▶ **ACTIVITY**:
Which lines of the records contain the word "browser"? Show each of them.

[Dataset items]
◆ ◆ ◆ ◆ ◆

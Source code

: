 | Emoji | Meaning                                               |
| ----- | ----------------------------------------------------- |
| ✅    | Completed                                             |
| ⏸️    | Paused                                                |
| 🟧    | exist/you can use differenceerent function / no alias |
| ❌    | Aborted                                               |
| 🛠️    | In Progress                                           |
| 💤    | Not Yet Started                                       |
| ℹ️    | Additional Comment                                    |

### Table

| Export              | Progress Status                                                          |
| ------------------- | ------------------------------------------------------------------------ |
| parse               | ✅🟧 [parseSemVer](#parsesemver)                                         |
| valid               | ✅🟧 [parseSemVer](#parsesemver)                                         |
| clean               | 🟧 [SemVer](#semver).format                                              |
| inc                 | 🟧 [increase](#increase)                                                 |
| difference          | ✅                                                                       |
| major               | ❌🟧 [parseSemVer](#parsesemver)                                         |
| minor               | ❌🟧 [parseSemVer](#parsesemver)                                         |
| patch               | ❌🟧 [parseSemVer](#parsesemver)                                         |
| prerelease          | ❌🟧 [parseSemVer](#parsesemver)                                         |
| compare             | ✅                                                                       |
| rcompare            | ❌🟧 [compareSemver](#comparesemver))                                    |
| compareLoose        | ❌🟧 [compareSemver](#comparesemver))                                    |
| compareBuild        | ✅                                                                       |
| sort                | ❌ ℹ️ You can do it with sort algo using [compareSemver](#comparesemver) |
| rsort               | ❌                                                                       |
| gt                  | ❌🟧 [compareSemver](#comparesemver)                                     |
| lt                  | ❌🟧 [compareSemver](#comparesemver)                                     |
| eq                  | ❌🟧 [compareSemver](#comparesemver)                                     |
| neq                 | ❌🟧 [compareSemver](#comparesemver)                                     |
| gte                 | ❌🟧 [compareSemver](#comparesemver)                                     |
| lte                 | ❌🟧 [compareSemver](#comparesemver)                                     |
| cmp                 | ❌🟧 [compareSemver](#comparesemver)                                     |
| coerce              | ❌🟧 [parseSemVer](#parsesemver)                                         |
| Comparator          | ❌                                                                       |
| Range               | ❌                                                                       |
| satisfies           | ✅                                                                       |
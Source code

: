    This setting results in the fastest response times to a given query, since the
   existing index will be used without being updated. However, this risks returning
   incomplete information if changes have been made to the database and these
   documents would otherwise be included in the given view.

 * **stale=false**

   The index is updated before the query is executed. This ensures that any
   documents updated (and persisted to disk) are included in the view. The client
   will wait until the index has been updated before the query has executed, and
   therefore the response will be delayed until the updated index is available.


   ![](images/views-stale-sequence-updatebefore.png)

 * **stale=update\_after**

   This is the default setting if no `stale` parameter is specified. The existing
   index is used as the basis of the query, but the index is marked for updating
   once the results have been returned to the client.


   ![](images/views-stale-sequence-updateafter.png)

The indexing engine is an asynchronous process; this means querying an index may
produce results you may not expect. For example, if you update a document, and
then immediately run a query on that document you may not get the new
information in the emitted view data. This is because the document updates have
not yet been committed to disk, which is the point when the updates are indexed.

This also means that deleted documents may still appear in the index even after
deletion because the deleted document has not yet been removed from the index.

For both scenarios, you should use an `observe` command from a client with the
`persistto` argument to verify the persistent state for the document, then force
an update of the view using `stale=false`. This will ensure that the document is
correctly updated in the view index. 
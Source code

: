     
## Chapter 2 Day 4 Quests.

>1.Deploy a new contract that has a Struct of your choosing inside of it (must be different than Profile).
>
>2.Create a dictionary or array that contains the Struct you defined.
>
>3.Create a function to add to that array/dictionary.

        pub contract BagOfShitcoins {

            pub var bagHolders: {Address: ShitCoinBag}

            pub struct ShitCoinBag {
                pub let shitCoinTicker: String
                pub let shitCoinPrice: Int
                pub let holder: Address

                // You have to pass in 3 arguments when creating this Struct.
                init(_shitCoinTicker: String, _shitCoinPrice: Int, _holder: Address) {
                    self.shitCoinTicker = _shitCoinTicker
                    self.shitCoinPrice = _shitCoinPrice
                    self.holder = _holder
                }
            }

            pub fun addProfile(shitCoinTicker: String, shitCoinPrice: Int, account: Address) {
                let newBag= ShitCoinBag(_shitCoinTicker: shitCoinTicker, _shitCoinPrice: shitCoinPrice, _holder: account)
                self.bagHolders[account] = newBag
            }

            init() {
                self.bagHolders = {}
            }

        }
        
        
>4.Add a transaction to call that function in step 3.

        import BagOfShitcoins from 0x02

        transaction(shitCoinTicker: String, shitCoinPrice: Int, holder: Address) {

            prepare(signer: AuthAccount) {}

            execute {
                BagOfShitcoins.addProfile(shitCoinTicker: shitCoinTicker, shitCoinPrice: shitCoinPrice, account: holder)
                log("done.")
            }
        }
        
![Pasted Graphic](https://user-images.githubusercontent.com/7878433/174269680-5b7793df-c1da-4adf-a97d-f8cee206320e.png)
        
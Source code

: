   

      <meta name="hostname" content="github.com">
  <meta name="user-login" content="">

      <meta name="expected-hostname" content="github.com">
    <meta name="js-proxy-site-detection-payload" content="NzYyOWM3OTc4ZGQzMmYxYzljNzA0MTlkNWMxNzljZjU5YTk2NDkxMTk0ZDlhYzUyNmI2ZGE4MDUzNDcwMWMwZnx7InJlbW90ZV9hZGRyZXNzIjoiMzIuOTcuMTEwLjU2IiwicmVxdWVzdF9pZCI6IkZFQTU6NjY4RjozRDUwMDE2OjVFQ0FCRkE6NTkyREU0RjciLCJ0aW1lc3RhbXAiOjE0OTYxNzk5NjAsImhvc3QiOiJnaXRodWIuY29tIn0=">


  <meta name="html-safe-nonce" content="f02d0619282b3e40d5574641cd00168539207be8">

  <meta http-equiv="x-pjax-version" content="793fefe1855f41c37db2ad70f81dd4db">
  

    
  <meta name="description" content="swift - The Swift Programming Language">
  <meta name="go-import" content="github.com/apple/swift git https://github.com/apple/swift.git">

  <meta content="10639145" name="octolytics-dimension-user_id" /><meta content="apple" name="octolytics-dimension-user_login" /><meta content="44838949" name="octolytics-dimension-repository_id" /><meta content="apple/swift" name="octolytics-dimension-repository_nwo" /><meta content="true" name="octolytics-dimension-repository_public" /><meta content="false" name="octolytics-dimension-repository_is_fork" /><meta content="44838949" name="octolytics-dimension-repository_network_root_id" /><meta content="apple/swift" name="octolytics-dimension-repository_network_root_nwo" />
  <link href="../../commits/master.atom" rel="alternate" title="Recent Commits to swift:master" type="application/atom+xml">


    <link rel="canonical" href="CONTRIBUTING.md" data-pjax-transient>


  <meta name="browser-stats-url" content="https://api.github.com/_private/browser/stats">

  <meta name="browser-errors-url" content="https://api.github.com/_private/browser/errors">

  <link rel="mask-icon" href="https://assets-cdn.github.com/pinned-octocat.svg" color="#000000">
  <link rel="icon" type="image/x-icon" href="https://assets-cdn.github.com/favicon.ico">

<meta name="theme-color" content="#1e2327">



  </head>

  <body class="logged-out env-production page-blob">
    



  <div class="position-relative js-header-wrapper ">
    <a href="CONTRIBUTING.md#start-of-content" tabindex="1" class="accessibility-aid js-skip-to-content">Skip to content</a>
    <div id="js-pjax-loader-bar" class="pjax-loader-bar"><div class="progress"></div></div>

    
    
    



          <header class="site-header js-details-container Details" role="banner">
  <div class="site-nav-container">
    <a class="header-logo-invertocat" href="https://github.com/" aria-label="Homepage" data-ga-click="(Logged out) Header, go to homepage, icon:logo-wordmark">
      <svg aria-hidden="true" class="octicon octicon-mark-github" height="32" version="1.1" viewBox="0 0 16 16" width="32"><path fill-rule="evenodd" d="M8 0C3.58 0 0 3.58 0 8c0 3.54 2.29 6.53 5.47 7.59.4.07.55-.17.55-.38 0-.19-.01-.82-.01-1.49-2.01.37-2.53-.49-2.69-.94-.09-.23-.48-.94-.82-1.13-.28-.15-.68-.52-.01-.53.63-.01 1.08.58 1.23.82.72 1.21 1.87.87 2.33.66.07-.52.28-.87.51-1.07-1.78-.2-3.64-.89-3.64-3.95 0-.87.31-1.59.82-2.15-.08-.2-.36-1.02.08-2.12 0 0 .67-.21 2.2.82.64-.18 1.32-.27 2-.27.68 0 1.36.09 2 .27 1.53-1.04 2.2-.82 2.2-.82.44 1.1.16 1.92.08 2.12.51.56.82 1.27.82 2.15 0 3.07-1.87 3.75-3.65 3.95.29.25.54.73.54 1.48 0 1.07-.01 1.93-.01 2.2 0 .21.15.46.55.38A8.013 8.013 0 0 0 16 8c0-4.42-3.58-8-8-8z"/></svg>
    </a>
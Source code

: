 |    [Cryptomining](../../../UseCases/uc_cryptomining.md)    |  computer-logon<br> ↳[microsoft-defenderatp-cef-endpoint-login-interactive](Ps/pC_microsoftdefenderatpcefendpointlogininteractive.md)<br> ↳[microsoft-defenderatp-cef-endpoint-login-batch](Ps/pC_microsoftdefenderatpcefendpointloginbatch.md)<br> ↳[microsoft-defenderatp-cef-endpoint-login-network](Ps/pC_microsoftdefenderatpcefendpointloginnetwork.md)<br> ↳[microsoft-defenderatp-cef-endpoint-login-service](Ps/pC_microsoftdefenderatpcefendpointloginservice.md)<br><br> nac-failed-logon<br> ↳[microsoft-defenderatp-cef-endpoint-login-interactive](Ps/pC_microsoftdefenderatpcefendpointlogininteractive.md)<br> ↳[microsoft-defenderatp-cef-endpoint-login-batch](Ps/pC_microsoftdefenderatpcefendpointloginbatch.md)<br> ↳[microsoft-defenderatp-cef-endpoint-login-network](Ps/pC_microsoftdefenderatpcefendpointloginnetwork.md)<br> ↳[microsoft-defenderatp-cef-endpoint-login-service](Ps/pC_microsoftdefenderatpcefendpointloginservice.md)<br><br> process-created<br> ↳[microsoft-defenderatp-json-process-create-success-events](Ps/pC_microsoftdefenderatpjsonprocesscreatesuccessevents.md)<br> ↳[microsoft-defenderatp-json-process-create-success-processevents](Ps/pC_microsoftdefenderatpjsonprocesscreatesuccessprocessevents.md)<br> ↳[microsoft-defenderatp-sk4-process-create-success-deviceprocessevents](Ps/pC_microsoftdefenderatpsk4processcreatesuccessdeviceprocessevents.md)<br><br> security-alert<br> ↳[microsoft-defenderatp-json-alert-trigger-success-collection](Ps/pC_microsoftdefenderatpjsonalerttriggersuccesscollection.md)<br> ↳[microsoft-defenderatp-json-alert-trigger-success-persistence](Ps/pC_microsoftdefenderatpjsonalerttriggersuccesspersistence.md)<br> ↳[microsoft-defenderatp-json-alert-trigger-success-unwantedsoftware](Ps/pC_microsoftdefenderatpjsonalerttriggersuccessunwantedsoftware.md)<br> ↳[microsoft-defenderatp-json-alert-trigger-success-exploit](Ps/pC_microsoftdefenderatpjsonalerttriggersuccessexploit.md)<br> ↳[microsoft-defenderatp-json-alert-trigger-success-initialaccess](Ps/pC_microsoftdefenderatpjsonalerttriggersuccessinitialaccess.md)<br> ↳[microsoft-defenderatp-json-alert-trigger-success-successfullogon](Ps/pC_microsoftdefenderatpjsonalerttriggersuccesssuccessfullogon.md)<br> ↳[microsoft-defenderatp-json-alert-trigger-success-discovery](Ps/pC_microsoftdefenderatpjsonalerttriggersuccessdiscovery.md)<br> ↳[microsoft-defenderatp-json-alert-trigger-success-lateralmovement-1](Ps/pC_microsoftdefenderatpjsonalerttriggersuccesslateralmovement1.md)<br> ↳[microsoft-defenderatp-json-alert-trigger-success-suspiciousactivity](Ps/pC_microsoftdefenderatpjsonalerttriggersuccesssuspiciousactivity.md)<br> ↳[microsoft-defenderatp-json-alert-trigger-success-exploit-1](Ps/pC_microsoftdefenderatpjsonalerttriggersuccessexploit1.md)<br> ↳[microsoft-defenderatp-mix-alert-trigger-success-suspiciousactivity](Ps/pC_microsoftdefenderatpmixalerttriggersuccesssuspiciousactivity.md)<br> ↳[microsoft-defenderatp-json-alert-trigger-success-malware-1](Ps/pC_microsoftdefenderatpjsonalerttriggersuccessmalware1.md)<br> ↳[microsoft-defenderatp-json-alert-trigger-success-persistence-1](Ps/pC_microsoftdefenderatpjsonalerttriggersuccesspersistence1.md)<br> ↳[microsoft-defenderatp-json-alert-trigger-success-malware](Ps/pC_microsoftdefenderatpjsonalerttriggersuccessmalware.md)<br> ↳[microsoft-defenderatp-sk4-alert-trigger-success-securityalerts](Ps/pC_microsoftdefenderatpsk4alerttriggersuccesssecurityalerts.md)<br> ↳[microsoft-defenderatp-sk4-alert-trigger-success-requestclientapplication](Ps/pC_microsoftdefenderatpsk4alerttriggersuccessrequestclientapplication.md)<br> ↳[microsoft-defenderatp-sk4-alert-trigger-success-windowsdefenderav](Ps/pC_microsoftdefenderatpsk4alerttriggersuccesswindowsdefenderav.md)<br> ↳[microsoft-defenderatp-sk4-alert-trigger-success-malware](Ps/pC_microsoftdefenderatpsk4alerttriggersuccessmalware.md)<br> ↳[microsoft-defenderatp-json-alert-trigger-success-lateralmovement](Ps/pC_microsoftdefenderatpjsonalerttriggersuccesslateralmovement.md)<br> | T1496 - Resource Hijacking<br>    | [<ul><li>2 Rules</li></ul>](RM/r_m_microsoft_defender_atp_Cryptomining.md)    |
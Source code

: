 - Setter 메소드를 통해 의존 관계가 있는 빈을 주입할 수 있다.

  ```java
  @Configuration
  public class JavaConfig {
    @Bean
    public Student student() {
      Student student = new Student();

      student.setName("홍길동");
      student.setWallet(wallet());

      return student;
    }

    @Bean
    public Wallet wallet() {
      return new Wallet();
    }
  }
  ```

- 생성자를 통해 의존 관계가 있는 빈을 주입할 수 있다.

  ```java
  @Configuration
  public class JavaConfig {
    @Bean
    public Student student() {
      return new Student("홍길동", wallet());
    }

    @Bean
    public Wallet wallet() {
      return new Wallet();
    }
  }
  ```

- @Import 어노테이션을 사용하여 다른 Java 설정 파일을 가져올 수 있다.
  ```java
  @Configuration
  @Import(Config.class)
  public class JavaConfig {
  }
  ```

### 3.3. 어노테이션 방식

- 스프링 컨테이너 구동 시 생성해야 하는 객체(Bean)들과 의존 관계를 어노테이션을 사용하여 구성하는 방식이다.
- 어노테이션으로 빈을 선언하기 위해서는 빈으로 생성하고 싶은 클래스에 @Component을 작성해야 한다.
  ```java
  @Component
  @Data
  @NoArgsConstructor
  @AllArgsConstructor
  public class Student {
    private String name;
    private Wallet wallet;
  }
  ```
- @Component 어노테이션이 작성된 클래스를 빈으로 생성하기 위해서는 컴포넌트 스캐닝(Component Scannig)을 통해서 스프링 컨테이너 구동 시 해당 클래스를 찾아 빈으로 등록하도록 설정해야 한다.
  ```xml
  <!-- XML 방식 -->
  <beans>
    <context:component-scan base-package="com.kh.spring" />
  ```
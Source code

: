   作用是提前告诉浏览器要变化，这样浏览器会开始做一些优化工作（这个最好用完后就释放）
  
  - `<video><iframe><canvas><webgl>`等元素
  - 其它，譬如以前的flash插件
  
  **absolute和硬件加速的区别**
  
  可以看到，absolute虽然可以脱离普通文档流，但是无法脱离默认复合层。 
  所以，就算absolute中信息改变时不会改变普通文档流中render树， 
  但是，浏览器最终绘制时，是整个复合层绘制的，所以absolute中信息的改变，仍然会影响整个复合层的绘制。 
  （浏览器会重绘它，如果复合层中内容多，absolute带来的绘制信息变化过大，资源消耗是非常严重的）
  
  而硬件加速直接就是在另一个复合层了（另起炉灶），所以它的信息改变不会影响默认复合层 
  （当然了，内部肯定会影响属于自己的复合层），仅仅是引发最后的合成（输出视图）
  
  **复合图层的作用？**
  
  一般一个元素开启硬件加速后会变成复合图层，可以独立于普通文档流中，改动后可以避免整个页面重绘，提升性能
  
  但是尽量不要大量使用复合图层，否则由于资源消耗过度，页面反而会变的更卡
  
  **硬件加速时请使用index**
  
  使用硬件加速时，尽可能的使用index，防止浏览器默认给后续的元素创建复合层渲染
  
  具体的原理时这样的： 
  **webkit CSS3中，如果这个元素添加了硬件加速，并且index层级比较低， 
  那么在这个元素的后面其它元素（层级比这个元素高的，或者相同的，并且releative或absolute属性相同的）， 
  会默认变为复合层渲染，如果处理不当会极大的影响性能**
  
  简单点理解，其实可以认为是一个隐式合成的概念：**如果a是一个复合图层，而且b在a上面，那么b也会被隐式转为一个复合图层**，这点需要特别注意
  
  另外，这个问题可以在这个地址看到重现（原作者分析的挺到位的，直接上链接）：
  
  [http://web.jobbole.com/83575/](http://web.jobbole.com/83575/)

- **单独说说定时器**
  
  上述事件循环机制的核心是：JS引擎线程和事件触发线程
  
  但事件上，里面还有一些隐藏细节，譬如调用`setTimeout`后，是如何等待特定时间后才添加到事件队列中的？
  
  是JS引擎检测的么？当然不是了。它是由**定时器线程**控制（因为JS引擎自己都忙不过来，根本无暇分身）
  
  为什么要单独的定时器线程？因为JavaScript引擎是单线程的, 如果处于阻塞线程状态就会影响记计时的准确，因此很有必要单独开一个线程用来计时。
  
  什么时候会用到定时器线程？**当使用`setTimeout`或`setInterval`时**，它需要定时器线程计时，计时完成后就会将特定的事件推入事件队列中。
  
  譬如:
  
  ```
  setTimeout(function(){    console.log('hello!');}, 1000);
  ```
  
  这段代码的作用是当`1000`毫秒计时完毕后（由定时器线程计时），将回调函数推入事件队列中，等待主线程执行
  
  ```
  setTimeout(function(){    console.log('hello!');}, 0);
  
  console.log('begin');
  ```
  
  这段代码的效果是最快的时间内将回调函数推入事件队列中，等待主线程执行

◆ ◆ ◆ ◆ ◆

▶ **ANSWER TO THE EXERCISE**:
  <meta name="browser-stats-url" content="https://api.github.com/_private/browser/stats">
  <meta name="browser-errors-url" content="https://api.github.com/_private/browser/errors">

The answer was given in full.